What is an “active snapshot”?

In InnoDB, a snapshot is not a cached result set. It’s a logical view of which row versions are visible to a statement or a transaction, defined by a read view (a set of transaction IDs and boundaries).
A snapshot is active while any statement/transaction holds a read view that could still need older row versions.

  • Every row version has hidden metadata:
    • DB_TRX_ID — the transaction id that last modified the row version.
    • DB_ROLL_PTR — a pointer into the undo log to reconstruct the previous version.
  • A read view decides visibility: “Is the version’s DB_TRX_ID committed and not too new relative to my view?”

TL;DR: An active snapshot means “there exists at least one read view for which certain older versions might still be needed.” As long as such snapshots exist, those versions cannot be purged.


How and when is a snapshot (read view) created?

Isolation level drives when InnoDB creates (and refreshes) read views:

Isolation levelWhen the read view is createdHow long it’s used
REPEATABLE READ (InnoDB default)At the first consistent read in a transaction (or START TRANSACTION WITH CONSISTENT SNAPSHOT)Reused for the entire transaction → all plain SELECTs see the same snapshot
READ COMMITTEDAt the start of each statement that does a consistent readNew snapshot per statement
READ UNCOMMITTEDNo consistent read (can see uncommitted)N/A
SERIALIZABLELike REPEATABLE READ but with extra lockingEntire transaction

Notes:

  • A consistent read is a SELECT without locking modifiers (no FOR UPDATE / FOR SHARE).
  • Locking reads (SELECT ... FOR UPDATE/SHARE, UPDATE, DELETE) don’t use the snapshot; they read the latest committed version (and may wait/lock).

So: No, a snapshot is not “putting the result in cache.” It’s a lightweight visibility rule encoded in a read view; on each row access, InnoDB checks visibility and, if needed, reconstructs an older version from the undo chain.


What’s a “read view”?

A read view is the tiny, in-memory snapshot of which transactions are considered visible to your SELECT.
It’s not a cached result set.

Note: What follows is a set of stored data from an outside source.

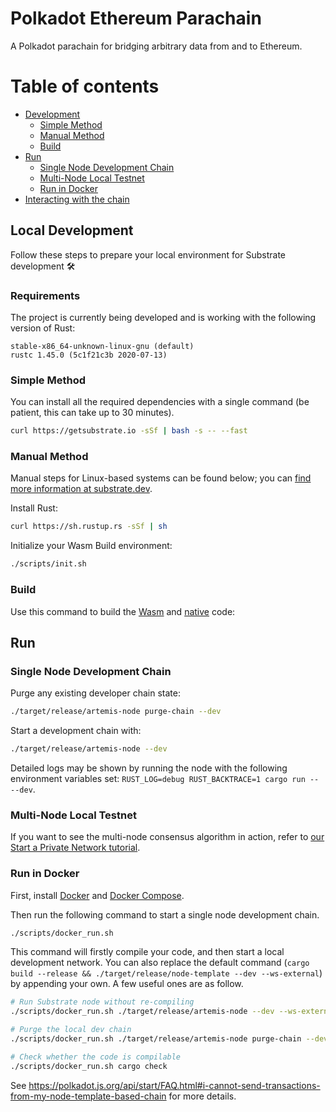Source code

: 
# Polkadot Ethereum Parachain

A Polkadot parachain for bridging arbitrary data from and to Ethereum.

# Table of contents

* [Development](#local-development)
    * [Simple Method](#simple-method)
    * [Manual Method](#manual-method)
    * [Build](#build)
* [Run](#run)
    * [Single Node Development Chain](#single-node-development-chain)
    * [Multi-Node Local Testnet](#multi-node-local-testnet)
    * [Run in Docker](#run-in-docker)
* [Interacting with the chain](#interacting-with-the-chain)


## Local Development

Follow these steps to prepare your local environment for Substrate development :hammer_and_wrench:

### Requirements

The project is currently being developed and is working with the following version of Rust:
```
stable-x86_64-unknown-linux-gnu (default)
rustc 1.45.0 (5c1f21c3b 2020-07-13)
```

### Simple Method

You can install all the required dependencies with a single command (be patient, this can take up
to 30 minutes).

```bash
curl https://getsubstrate.io -sSf | bash -s -- --fast
```

### Manual Method

Manual steps for Linux-based systems can be found below; you can
[find more information at substrate.dev](https://substrate.dev/docs/en/knowledgebase/getting-started/#manual-installation).

Install Rust:

```bash
curl https://sh.rustup.rs -sSf | sh
```

Initialize your Wasm Build environment:

```bash
./scripts/init.sh
```

### Build

Use this command to build the [Wasm](https://substrate.dev/docs/en/knowledgebase/advanced/executor#wasm-execution)
and [native](https://substrate.dev/docs/en/knowledgebase/advanced/executor#native-execution) code:

## Run

### Single Node Development Chain

Purge any existing developer chain state:

```bash
./target/release/artemis-node purge-chain --dev
```

Start a development chain with:

```bash
./target/release/artemis-node --dev
```

Detailed logs may be shown by running the node with the following environment variables set:
`RUST_LOG=debug RUST_BACKTRACE=1 cargo run -- --dev`.

### Multi-Node Local Testnet

If you want to see the multi-node consensus algorithm in action, refer to
[our Start a Private Network tutorial](https://substrate.dev/docs/en/tutorials/start-a-private-network/).

### Run in Docker

First, install [Docker](https://docs.docker.com/get-docker/) and
[Docker Compose](https://docs.docker.com/compose/install/).

Then run the following command to start a single node development chain.

```bash
./scripts/docker_run.sh
```

This command will firstly compile your code, and then start a local development network. You can
also replace the default command (`cargo build --release && ./target/release/node-template --dev --ws-external`)
by appending your own. A few useful ones are as follow.

```bash
# Run Substrate node without re-compiling
./scripts/docker_run.sh ./target/release/artemis-node --dev --ws-external

# Purge the local dev chain
./scripts/docker_run.sh ./target/release/artemis-node purge-chain --dev

# Check whether the code is compilable
./scripts/docker_run.sh cargo check
```

See https://polkadot.js.org/api/start/FAQ.html#i-cannot-send-transactions-from-my-node-template-based-chain for more details.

It’s just a set of IDs and boundaries that tell InnoDB which row versions you’re allowed to see.

When is it created?

  • REPEATABLE READ (default): created at the first consistent read in the transaction (or via START TRANSACTION WITH CONSISTENT SNAPSHOT) and reused for the whole transaction.

  • READ COMMITTED: created per statement (a fresh view for each SELECT).

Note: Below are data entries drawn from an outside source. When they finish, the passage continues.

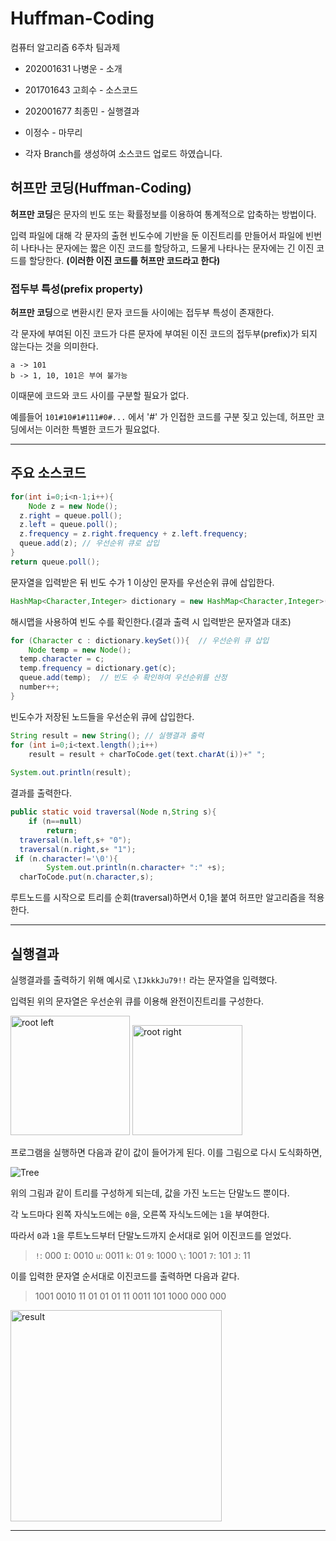# Huffman-Coding
컴퓨터 알고리즘 6주차 팀과제
* 202001631 나병운 - 소개
* 201701643 고희수 - 소스코드
* 202001677 최종민 - 실행결과
* 이정수 - 마무리

* 각자 Branch를 생성하여 소스코드 업로드 하였습니다.

## 허프만 코딩(Huffman-Coding)
**허프만 코딩**은 문자의 빈도 또는 확률정보를 이용하여 통계적으로 압축하는 방법이다.

입력 파일에 대해 각 문자의 출현 빈도수에 기반을 둔 이진트리를 만들어서 파일에 빈번히 나타나는 문자에는 짧은 이진 코드를 할당하고, 드물게 나타나는 문자에는 긴 이진 코드를 할당한다. **(이러한 이진 코드를 허프만 코드라고 한다)**

### 접두부 특성(prefix property)

**허프만 코딩**으로 변환시킨 문자 코드들 사이에는 접두부 특성이 존재한다.

각 문자에 부여된 이진 코드가 다른 문자에 부여된 이진 코드의 접두부(prefix)가 되지 않는다는 것을 의미한다.
```ex)
a -> 101
b -> 1, 10, 101은 부여 불가능
```
이때문에 코드와 코드 사이를 구분할 필요가 없다.

예를들어 `101#10#1#111#0#...` 에서 '#' 가 인접한 코드를 구분 짖고 있는데, 허프만 코딩에서는 이러한 특별한 코드가 필요없다.











-----------------------

## 주요 소스코드

```java
for(int i=0;i<n-1;i++){  
    Node z = new Node();  
  z.right = queue.poll();  
  z.left = queue.poll();  
  z.frequency = z.right.frequency + z.left.frequency;  
  queue.add(z); // 우선순위 큐로 삽입  
}  
return queue.poll();
```
문자열을 입력받은 뒤 빈도 수가 1 이상인 문자를 우선순위 큐에 삽입한다.

```java
HashMap<Character,Integer> dictionary = new HashMap<Character,Integer>(); // 빈도 수 확인
```
해시맵을 사용하여 빈도 수를 확인한다.(결과 출력 시 입력받은 문자열과 대조)

```java
for (Character c : dictionary.keySet()){  // 우선순위 큐 삽입
    Node temp = new Node();  
  temp.character = c;  
  temp.frequency = dictionary.get(c);  
  queue.add(temp);  // 빈도 수 확인하여 우선순위를 산정 
  number++;  
}
```
빈도수가 저장된 노드들을 우선순위 큐에 삽입한다.

```java
String result = new String(); // 실행결과 출력  
for (int i=0;i<text.length();i++)  
    result = result + charToCode.get(text.charAt(i))+" ";  
  
System.out.println(result);
```
결과를 출력한다.

```java
public static void traversal(Node n,String s){  
    if (n==null)  
        return;  
  traversal(n.left,s+ "0");  
  traversal(n.right,s+ "1");  
 if (n.character!='\0'){  
        System.out.println(n.character+ ":" +s);  
  charToCode.put(n.character,s);
  ```
  루트노드를 시작으로 트리를 순회(traversal)하면서 0,1을 붙여 허프만 알고리즘을 적용한다.
  
  ------------------





## 실행결과

실행결과를 출력하기 위해 예시로 `\IJkkkJu79!!` 라는 문자열을 입력했다.

입력된 위의 문자열은 우선순위 큐를 이용해 완전이진트리를 구성한다.

<img width="191" alt="root left" src="https://user-images.githubusercontent.com/72187869/114439271-c2aec280-9c03-11eb-9a85-f968a30ce7dc.png">
<img width="176" alt="root right" src="https://user-images.githubusercontent.com/72187869/114439274-c4788600-9c03-11eb-8940-be78f189826f.png">

프로그램을 실행하면 다음과 같이 값이 들어가게 된다. 이를 그림으로 다시 도식화하면,

![Tree](https://user-images.githubusercontent.com/72187869/114439080-8b401600-9c03-11eb-8a2c-28ad52e8dd18.jpg)

위의 그림과 같이 트리를 구성하게 되는데, 값을 가진 노드는 단말노드 뿐이다.

각 노드마다 왼쪽 자식노드에는 `0`을, 오른쪽 자식노드에는 `1`을 부여한다.

따라서 `0`과 `1`을 루트노드부터 단말노드까지 순서대로 읽어 이진코드를 얻었다.

>`!`: 000
`I`: 0010
`u`: 0011
`k`: 01
`9`: 1000
`\`: 1001
`7`: 101
`J`: 11

이를 입력한 문자열 순서대로 이진코드를 출력하면 다음과 같다.

> 1001 0010 11 01 01 01 11 0011 101 1000 000 000

<img width="338" alt="result" src="https://user-images.githubusercontent.com/72187869/114439206-b4f93d00-9c03-11eb-8831-099ea7b48d05.png">

---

  • Locking reads (… FOR UPDATE/SHARE) don’t use the read view; they read the latest committed version with locks.

Where is it stored?

  • In memory, attached to the transaction/statement control block.

  • It is not persisted to disk and does not store rows.

  • InnoDB uses it on the fly: for each row, check visibility; if needed, reconstruct an older version via the undo chain.

What does it look like?

Think of a small struct with three pieces:

  • active_txn_ids: the set (sorted list) of transaction IDs that were active (not committed yet) when the view was created.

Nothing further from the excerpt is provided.